* What you are asked to do
Across all of the records below, determine the number of lines containing the string "Personal"; reply with that number only.

* Data for analysis
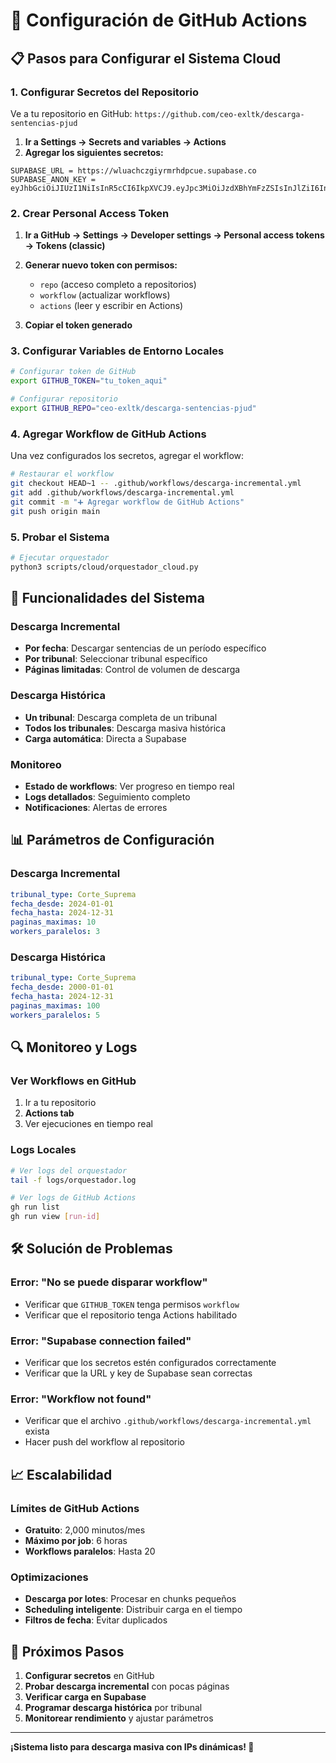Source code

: # 🔧 Configuración de GitHub Actions

## 📋 Pasos para Configurar el Sistema Cloud

### **1. Configurar Secretos del Repositorio**

Ve a tu repositorio en GitHub: `https://github.com/ceo-exltk/descarga-sentencias-pjud`

1. **Ir a Settings → Secrets and variables → Actions**
2. **Agregar los siguientes secretos:**

```
SUPABASE_URL = https://wluachczgiyrmrhdpcue.supabase.co
SUPABASE_ANON_KEY = eyJhbGciOiJIUzI1NiIsInR5cCI6IkpXVCJ9.eyJpc3MiOiJzdXBhYmFzZSIsInJlZiI6IndsdWFjaGN6Z2l5cm1yaGRwY3VlIiwicm9sZSI6ImFub24iLCJpYXQiOjE3NTY5MjA1NDcsImV4cCI6MjA3MjQ5NjU0N30.gXSqEYy_LFp951EnBhFxU_7RSf5VbJXRc2GlLn7OB7I
```

### **2. Crear Personal Access Token**

1. **Ir a GitHub → Settings → Developer settings → Personal access tokens → Tokens (classic)**
2. **Generar nuevo token con permisos:**
   - `repo` (acceso completo a repositorios)
   - `workflow` (actualizar workflows)
   - `actions` (leer y escribir en Actions)

3. **Copiar el token generado**

### **3. Configurar Variables de Entorno Locales**

```bash
# Configurar token de GitHub
export GITHUB_TOKEN="tu_token_aqui"

# Configurar repositorio
export GITHUB_REPO="ceo-exltk/descarga-sentencias-pjud"
```

### **4. Agregar Workflow de GitHub Actions**

Una vez configurados los secretos, agregar el workflow:

```bash
# Restaurar el workflow
git checkout HEAD~1 -- .github/workflows/descarga-incremental.yml
git add .github/workflows/descarga-incremental.yml
git commit -m "➕ Agregar workflow de GitHub Actions"
git push origin main
```

### **5. Probar el Sistema**

```bash
# Ejecutar orquestador
python3 scripts/cloud/orquestador_cloud.py
```

## 🚀 Funcionalidades del Sistema

### **Descarga Incremental**
- **Por fecha**: Descargar sentencias de un período específico
- **Por tribunal**: Seleccionar tribunal específico
- **Páginas limitadas**: Control de volumen de descarga

### **Descarga Histórica**
- **Un tribunal**: Descarga completa de un tribunal
- **Todos los tribunales**: Descarga masiva histórica
- **Carga automática**: Directa a Supabase

### **Monitoreo**
- **Estado de workflows**: Ver progreso en tiempo real
- **Logs detallados**: Seguimiento completo
- **Notificaciones**: Alertas de errores

## 📊 Parámetros de Configuración

### **Descarga Incremental**
```yaml
tribunal_type: Corte_Suprema
fecha_desde: 2024-01-01
fecha_hasta: 2024-12-31
paginas_maximas: 10
workers_paralelos: 3
```

### **Descarga Histórica**
```yaml
tribunal_type: Corte_Suprema
fecha_desde: 2000-01-01
fecha_hasta: 2024-12-31
paginas_maximas: 100
workers_paralelos: 5
```

## 🔍 Monitoreo y Logs

### **Ver Workflows en GitHub**
1. Ir a tu repositorio
2. **Actions tab**
3. Ver ejecuciones en tiempo real

### **Logs Locales**
```bash
# Ver logs del orquestador
tail -f logs/orquestador.log

# Ver logs de GitHub Actions
gh run list
gh run view [run-id]
```

## 🛠️ Solución de Problemas

### **Error: "No se puede disparar workflow"**
- Verificar que `GITHUB_TOKEN` tenga permisos `workflow`
- Verificar que el repositorio tenga Actions habilitado

### **Error: "Supabase connection failed"**
- Verificar que los secretos estén configurados correctamente
- Verificar que la URL y key de Supabase sean correctas

### **Error: "Workflow not found"**
- Verificar que el archivo `.github/workflows/descarga-incremental.yml` exista
- Hacer push del workflow al repositorio

## 📈 Escalabilidad

### **Límites de GitHub Actions**
- **Gratuito**: 2,000 minutos/mes
- **Máximo por job**: 6 horas
- **Workflows paralelos**: Hasta 20

### **Optimizaciones**
- **Descarga por lotes**: Procesar en chunks pequeños
- **Scheduling inteligente**: Distribuir carga en el tiempo
- **Filtros de fecha**: Evitar duplicados

## 🎯 Próximos Pasos

1. **Configurar secretos** en GitHub
2. **Probar descarga incremental** con pocas páginas
3. **Verificar carga en Supabase**
4. **Programar descarga histórica** por tribunal
5. **Monitorear rendimiento** y ajustar parámetros

---

**¡Sistema listo para descarga masiva con IPs dinámicas! 🚀**
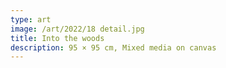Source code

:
 ```yaml
---
type: art
image: /art/2022/18 detail.jpg
title: Into the woods
description: 95 × 95 cm, Mixed media on canvas
---
```

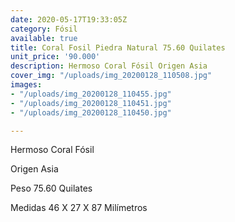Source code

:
 ```yaml
---
date: 2020-05-17T19:33:05Z
category: Fósil
available: true
title: Coral Fosil Piedra Natural 75.60 Quilates
unit_price: '90.000'
description: Hermoso Coral Fósil Origen Asia
cover_img: "/uploads/img_20200128_110508.jpg"
images:
- "/uploads/img_20200128_110455.jpg"
- "/uploads/img_20200128_110451.jpg"
- "/uploads/img_20200128_110450.jpg"

---
```

Hermoso Coral Fósil

Origen Asia

Peso 75.60 Quilates

Medidas 46 X 27 X 87  Milímetros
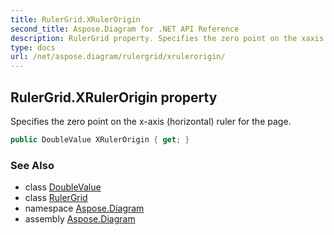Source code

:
 ```yaml
---
title: RulerGrid.XRulerOrigin
second_title: Aspose.Diagram for .NET API Reference
description: RulerGrid property. Specifies the zero point on the xaxis horizontal ruler for the page
type: docs
url: /net/aspose.diagram/rulergrid/xrulerorigin/
---
```

## RulerGrid.XRulerOrigin property

Specifies the zero point on the x-axis (horizontal) ruler for the page.

```csharp
public DoubleValue XRulerOrigin { get; }
```

### See Also

* class [DoubleValue](../../doublevalue/)
* class [RulerGrid](../)
* namespace [Aspose.Diagram](../../rulergrid/)
* assembly [Aspose.Diagram](../../../)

* Completed exercise
2